Implementing a Custom Pipeline Error Handler
using NPipeline;
using NPipeline.ErrorHandling;
using NPipeline.Pipeline;
/// <summary>
/// Pipeline-level error handler for managing node failures.
/// Demonstrates circuit breaker pattern and restart logic.
/// </summary>
public sealed class MyPipelineErrorHandler : IPipelineErrorHandler
{
private readonly ILogger _logger;
private readonly Dictionary<string, int> _nodeRestartAttempts = new();
public MyPipelineErrorHandler(ILogger logger)
{
_logger = logger;
}
/// <summary>
/// Handles node-level failures that affect entire stream processing.

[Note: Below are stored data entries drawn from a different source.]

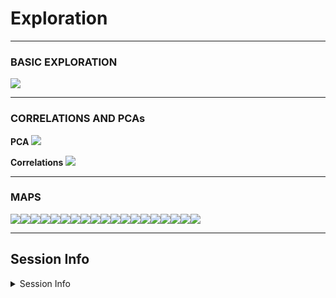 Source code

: Exploration
================

------------------------------------------------------------------------

### BASIC EXPLORATION

![](exploration_files/figure-gfm/jitters-1.png)<!-- -->

------------------------------------------------------------------------

### CORRELATIONS AND PCAs

**PCA** ![](exploration_files/figure-gfm/pca-1.png)<!-- -->

**Correlations**
![](exploration_files/figure-gfm/corr_plot-1.png)<!-- -->

------------------------------------------------------------------------

### MAPS

![](exploration_files/figure-gfm/maps-1.png)<!-- -->![](exploration_files/figure-gfm/maps-2.png)<!-- -->![](exploration_files/figure-gfm/maps-3.png)<!-- -->![](exploration_files/figure-gfm/maps-4.png)<!-- -->![](exploration_files/figure-gfm/maps-5.png)<!-- -->![](exploration_files/figure-gfm/maps-6.png)<!-- -->![](exploration_files/figure-gfm/maps-7.png)<!-- -->![](exploration_files/figure-gfm/maps-8.png)<!-- -->![](exploration_files/figure-gfm/maps-9.png)<!-- -->![](exploration_files/figure-gfm/maps-10.png)<!-- -->![](exploration_files/figure-gfm/maps-11.png)<!-- -->![](exploration_files/figure-gfm/maps-12.png)<!-- -->![](exploration_files/figure-gfm/maps-13.png)<!-- -->![](exploration_files/figure-gfm/maps-14.png)<!-- -->![](exploration_files/figure-gfm/maps-15.png)<!-- -->![](exploration_files/figure-gfm/maps-16.png)<!-- -->![](exploration_files/figure-gfm/maps-17.png)<!-- -->![](exploration_files/figure-gfm/maps-18.png)<!-- -->![](exploration_files/figure-gfm/maps-19.png)<!-- -->

------------------------------------------------------------------------

## Session Info

<details>
<summary>
Session Info
</summary>

Date run: 2023-10-12

    ## R version 4.2.1 (2022-06-23)
    ## Platform: x86_64-apple-darwin17.0 (64-bit)
    ## Running under: macOS Big Sur ... 10.16
    ## 
    ## Matrix products: default
    ## BLAS:   /Library/Frameworks/R.framework/Versions/4.2/Resources/lib/libRblas.0.dylib
    ## LAPACK: /Library/Frameworks/R.framework/Versions/4.2/Resources/lib/libRlapack.dylib
    ## 
    ## locale:
    ## [1] en_US.UTF-8/en_US.UTF-8/en_US.UTF-8/C/en_US.UTF-8/en_US.UTF-8
    ## 
    ## attached base packages:
    ## [1] stats     graphics  grDevices utils     datasets  methods   base     
    ## 
    ## other attached packages:
    ##  [1] ggbiplot_0.55   ggthemes_4.2.4  sf_1.0-8        maptools_1.1-4 
    ##  [5] sp_1.5-0        lubridate_1.9.2 forcats_1.0.0   stringr_1.5.0  
    ##  [9] dplyr_1.1.0     purrr_1.0.1     readr_2.1.4     tidyr_1.3.0    
    ## [13] tibble_3.1.8    ggplot2_3.4.3   tidyverse_2.0.0
    ## 
    ## loaded via a namespace (and not attached):
    ##  [1] Rcpp_1.0.11        lattice_0.20-45    class_7.3-20       digest_0.6.29     
    ##  [5] utf8_1.2.2         R6_2.5.1           cellranger_1.1.0   plyr_1.8.7        
    ##  [9] ggcorrplot_0.1.4   evaluate_0.16      e1071_1.7-11       highr_0.9         
    ## [13] pillar_1.8.1       soilpalettes_0.1.0 rlang_1.1.1        readxl_1.4.2      
    ## [17] rstudioapi_0.14    rmarkdown_2.21     labeling_0.4.2     foreign_0.8-82    
    ## [21] munsell_0.5.0      proxy_0.4-27       compiler_4.2.1     xfun_0.37         
    ## [25] pkgconfig_2.0.3    htmltools_0.5.3    tidyselect_1.2.0   fansi_1.0.3       
    ## [29] tzdb_0.3.0         withr_2.5.0        wk_0.6.0           grid_4.2.1        
    ## [33] gtable_0.3.0       lifecycle_1.0.3    DBI_1.1.3          magrittr_2.0.3    
    ## [37] units_0.8-0        scales_1.2.1       KernSmooth_2.23-20 cli_3.6.0         
    ## [41] stringi_1.7.8      farver_2.1.1       reshape2_1.4.4     ellipsis_0.3.2    
    ## [45] generics_0.1.3     vctrs_0.5.2        s2_1.1.0           tools_4.2.1       
    ## [49] glue_1.6.2         hms_1.1.2          fastmap_1.1.0      yaml_2.3.5        
    ## [53] timechange_0.2.0   colorspace_2.0-3   classInt_0.4-7     knitr_1.42

</details>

/// Implements circuit breaker pattern to prevent infinite restart loops.
/// </summary>
public Task<PipelineErrorDecision> HandleNodeFailureAsync(
string nodeId,
Exception error,
PipelineContext context,
CancellationToken cancellationToken)
{
// Track restart attempts for each node
_nodeRestartAttempts.TryGetValue(nodeId, out var attempts);
attempts++;
_nodeRestartAttempts[nodeId] = attempts;
// Log failure with context for monitoring
_logger.LogError(error, "Pipeline-level error in node '{NodeId}': {ErrorMessage}",
nodeId, error.Message);
// Implement circuit breaker pattern - limit restart attempts
if (attempts < 3)
{
_logger.LogInformation("Attempting to restart node '{NodeId}'. Attempt: {Attempt}",
nodeId, attempts);
return Task.FromResult(PipelineErrorDecision.RestartNode);
}
else
{
_logger.LogError("Node '{NodeId}' failed too many times, failing pipeline.", nodeId);
return Task.FromResult(PipelineErrorDecision.FailPipeline);
}
}
}
Registering a Pipeline Error Handler
You register a pipeline error handler using the AddPipelineErrorHandler method on PipelineBuilder:
using NPipeline;
using NPipeline.ErrorHandling;
using NPipeline.Pipeline;
public sealed class ErrorHandlingPipelineDefinition : IPipelineDefinition
{
public void Define(PipelineBuilder builder, PipelineContext context)
{
var sourceHandle = builder.AddSource<DataSource, string>();
var transformHandle = builder.AddTransform<DataTransform, string, string>();
var sinkHandle = builder.AddSink<DataSink, string>();
builder.Connect(sourceHandle, transformHandle);
builder.Connect(transformHandle, sinkHandle);
// Configure retry options
builder.WithRetryOptions(new PipelineRetryOptions(
MaxItemRetries: 3,
MaxNodeRestartAttempts: 2,
MaxSequentialNodeAttempts: 5
));
// Register the pipeline error handler
builder.AddPipelineErrorHandler<MyPipelineErrorHandler>();
}
}
You also need to register your custom error handler with your DI container:
services.AddSingleton<IPipelineErrorHandler, MyPipelineErrorHandler>();
Common Pipeline Error Handling Scenarios
Scenario 1: Resource Exhaustion Handling
using NPipeline;
using NPipeline.ErrorHandling;
using NPipeline.Pipeline;
/// <summary>
/// Pipeline definition with basic error handling configuration.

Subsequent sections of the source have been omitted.